*** DATA TO PROCESS Section Begins ***

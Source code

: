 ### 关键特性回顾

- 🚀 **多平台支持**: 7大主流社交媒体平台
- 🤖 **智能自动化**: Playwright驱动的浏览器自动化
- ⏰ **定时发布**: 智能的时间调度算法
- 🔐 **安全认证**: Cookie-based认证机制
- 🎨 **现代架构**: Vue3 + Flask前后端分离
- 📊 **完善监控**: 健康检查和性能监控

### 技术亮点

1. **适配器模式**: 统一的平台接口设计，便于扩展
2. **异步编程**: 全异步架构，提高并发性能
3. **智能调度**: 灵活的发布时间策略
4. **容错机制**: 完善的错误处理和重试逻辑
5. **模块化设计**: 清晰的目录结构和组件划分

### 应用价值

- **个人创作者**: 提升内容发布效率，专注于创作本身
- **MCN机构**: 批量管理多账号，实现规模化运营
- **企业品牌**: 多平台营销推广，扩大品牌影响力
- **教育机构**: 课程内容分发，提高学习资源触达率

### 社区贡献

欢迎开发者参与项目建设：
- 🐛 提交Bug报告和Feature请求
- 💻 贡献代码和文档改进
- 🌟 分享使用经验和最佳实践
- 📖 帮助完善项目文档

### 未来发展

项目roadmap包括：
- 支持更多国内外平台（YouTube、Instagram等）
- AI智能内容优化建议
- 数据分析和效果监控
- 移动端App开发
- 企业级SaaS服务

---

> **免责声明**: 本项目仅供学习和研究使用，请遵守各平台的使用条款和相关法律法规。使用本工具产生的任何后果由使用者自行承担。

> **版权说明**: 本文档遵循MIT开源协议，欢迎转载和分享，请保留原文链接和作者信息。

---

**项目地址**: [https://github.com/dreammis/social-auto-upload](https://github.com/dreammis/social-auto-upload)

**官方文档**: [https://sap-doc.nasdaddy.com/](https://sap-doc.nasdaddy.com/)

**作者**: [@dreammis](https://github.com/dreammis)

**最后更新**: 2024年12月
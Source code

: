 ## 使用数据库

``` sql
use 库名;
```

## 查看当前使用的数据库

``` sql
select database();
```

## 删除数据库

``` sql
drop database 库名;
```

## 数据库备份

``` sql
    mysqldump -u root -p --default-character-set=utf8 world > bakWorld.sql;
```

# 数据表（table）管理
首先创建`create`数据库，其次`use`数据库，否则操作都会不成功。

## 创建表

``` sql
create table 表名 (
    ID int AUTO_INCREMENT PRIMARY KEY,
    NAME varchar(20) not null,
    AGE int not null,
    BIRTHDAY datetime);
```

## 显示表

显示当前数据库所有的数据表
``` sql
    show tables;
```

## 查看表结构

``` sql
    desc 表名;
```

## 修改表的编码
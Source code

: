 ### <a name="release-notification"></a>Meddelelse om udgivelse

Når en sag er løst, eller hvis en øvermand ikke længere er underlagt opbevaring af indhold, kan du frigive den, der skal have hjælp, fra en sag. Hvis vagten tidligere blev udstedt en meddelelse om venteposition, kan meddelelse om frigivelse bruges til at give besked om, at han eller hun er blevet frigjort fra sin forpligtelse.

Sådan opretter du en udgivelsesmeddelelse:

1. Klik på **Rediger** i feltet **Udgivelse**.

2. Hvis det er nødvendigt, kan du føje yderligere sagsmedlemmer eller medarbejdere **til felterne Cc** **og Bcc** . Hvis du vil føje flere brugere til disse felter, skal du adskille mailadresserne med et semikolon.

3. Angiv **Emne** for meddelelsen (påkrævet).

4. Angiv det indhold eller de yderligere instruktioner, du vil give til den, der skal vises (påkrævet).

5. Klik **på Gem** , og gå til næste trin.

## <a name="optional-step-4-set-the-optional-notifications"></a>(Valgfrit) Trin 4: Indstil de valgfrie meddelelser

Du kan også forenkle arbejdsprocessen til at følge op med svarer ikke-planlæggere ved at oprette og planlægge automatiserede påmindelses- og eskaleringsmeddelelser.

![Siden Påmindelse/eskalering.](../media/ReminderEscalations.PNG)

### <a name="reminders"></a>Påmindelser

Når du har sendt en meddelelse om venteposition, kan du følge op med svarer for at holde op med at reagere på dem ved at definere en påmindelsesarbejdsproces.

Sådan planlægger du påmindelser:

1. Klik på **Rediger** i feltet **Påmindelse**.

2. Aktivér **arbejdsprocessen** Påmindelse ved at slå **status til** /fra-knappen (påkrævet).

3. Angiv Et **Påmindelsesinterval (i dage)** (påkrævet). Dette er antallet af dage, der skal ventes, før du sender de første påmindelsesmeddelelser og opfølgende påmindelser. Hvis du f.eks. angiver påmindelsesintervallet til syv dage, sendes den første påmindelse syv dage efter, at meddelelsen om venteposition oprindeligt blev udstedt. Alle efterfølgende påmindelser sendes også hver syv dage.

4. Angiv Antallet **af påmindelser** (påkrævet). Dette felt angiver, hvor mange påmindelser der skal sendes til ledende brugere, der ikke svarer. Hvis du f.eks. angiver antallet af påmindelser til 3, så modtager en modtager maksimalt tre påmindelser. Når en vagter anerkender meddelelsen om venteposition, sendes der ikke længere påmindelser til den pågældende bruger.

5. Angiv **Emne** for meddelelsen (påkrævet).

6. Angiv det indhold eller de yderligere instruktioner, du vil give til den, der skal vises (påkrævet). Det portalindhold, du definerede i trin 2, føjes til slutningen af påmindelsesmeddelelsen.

*** DATA TO PROCESS Section Ends ***

## DESCRIPTION OF THE TASK
Without leaving anything out, give the entries again exactly.

## SOLUTION TO THE EXERCISE
Source code

: ### 关键特性回顾

- 🚀 **多平台支持**: 7大主流社交媒体平台
- 🤖 **智能自动化**: Playwright驱动的浏览器自动化
- ⏰ **定时发布**: 智能的时间调度算法
- 🔐 **安全认证**: Cookie-based认证机制
- 🎨 **现代架构**: Vue3 + Flask前后端分离
- 📊 **完善监控**: 健康检查和性能监控

### 技术亮点

1. **适配器模式**: 统一的平台接口设计，便于扩展
2. **异步编程**: 全异步架构，提高并发性能
3. **智能调度**: 灵活的发布时间策略
4. **容错机制**: 完善的错误处理和重试逻辑
5. **模块化设计**: 清晰的目录结构和组件划分

### 应用价值

- **个人创作者**: 提升内容发布效率，专注于创作本身
- **MCN机构**: 批量管理多账号，实现规模化运营
- **企业品牌**: 多平台营销推广，扩大品牌影响力
- **教育机构**: 课程内容分发，提高学习资源触达率

### 社区贡献

欢迎开发者参与项目建设：
- 🐛 提交Bug报告和Feature请求
- 💻 贡献代码和文档改进
- 🌟 分享使用经验和最佳实践
- 📖 帮助完善项目文档

### 未来发展

项目roadmap包括：
- 支持更多国内外平台（YouTube、Instagram等）
- AI智能内容优化建议
- 数据分析和效果监控
- 移动端App开发
- 企业级SaaS服务

---

> **免责声明**: 本项目仅供学习和研究使用，请遵守各平台的使用条款和相关法律法规。使用本工具产生的任何后果由使用者自行承担。

> **版权说明**: 本文档遵循MIT开源协议，欢迎转载和分享，请保留原文链接和作者信息。

---

**项目地址**: [https://github.com/dreammis/social-auto-upload](https://github.com/dreammis/social-auto-upload)

**官方文档**: [https://sap-doc.nasdaddy.com/](https://sap-doc.nasdaddy.com/)

**作者**: [@dreammis](https://github.com/dreammis)

**最后更新**: 2024年12月
Source code

: ## 使用数据库

``` sql
use 库名;
```

## 查看当前使用的数据库

``` sql
select database();
```

## 删除数据库

``` sql
drop database 库名;
```

## 数据库备份

``` sql
    mysqldump -u root -p --default-character-set=utf8 world > bakWorld.sql;
```

# 数据表（table）管理
首先创建`create`数据库，其次`use`数据库，否则操作都会不成功。

## 创建表

``` sql
create table 表名 (
    ID int AUTO_INCREMENT PRIMARY KEY,
    NAME varchar(20) not null,
    AGE int not null,
    BIRTHDAY datetime);
```

## 显示表

显示当前数据库所有的数据表
``` sql
    show tables;
```

## 查看表结构

``` sql
    desc 表名;
```

## 修改表的编码
Source code

: ### <a name="release-notification"></a>Meddelelse om udgivelse

Når en sag er løst, eller hvis en øvermand ikke længere er underlagt opbevaring af indhold, kan du frigive den, der skal have hjælp, fra en sag. Hvis vagten tidligere blev udstedt en meddelelse om venteposition, kan meddelelse om frigivelse bruges til at give besked om, at han eller hun er blevet frigjort fra sin forpligtelse.

Sådan opretter du en udgivelsesmeddelelse:

1. Klik på **Rediger** i feltet **Udgivelse**.

2. Hvis det er nødvendigt, kan du føje yderligere sagsmedlemmer eller medarbejdere **til felterne Cc** **og Bcc** . Hvis du vil føje flere brugere til disse felter, skal du adskille mailadresserne med et semikolon.

3. Angiv **Emne** for meddelelsen (påkrævet).

4. Angiv det indhold eller de yderligere instruktioner, du vil give til den, der skal vises (påkrævet).

5. Klik **på Gem** , og gå til næste trin.

## <a name="optional-step-4-set-the-optional-notifications"></a>(Valgfrit) Trin 4: Indstil de valgfrie meddelelser

Du kan også forenkle arbejdsprocessen til at følge op med svarer ikke-planlæggere ved at oprette og planlægge automatiserede påmindelses- og eskaleringsmeddelelser.

![Siden Påmindelse/eskalering.](../media/ReminderEscalations.PNG)

### <a name="reminders"></a>Påmindelser

Når du har sendt en meddelelse om venteposition, kan du følge op med svarer for at holde op med at reagere på dem ved at definere en påmindelsesarbejdsproces.

Sådan planlægger du påmindelser:

1. Klik på **Rediger** i feltet **Påmindelse**.

2. Aktivér **arbejdsprocessen** Påmindelse ved at slå **status til** /fra-knappen (påkrævet).

3. Angiv Et **Påmindelsesinterval (i dage)** (påkrævet). Dette er antallet af dage, der skal ventes, før du sender de første påmindelsesmeddelelser og opfølgende påmindelser. Hvis du f.eks. angiver påmindelsesintervallet til syv dage, sendes den første påmindelse syv dage efter, at meddelelsen om venteposition oprindeligt blev udstedt. Alle efterfølgende påmindelser sendes også hver syv dage.

4. Angiv Antallet **af påmindelser** (påkrævet). Dette felt angiver, hvor mange påmindelser der skal sendes til ledende brugere, der ikke svarer. Hvis du f.eks. angiver antallet af påmindelser til 3, så modtager en modtager maksimalt tre påmindelser. Når en vagter anerkender meddelelsen om venteposition, sendes der ikke længere påmindelser til den pågældende bruger.

5. Angiv **Emne** for meddelelsen (påkrævet).

6. Angiv det indhold eller de yderligere instruktioner, du vil give til den, der skal vises (påkrævet). Det portalindhold, du definerede i trin 2, føjes til slutningen af påmindelsesmeddelelsen.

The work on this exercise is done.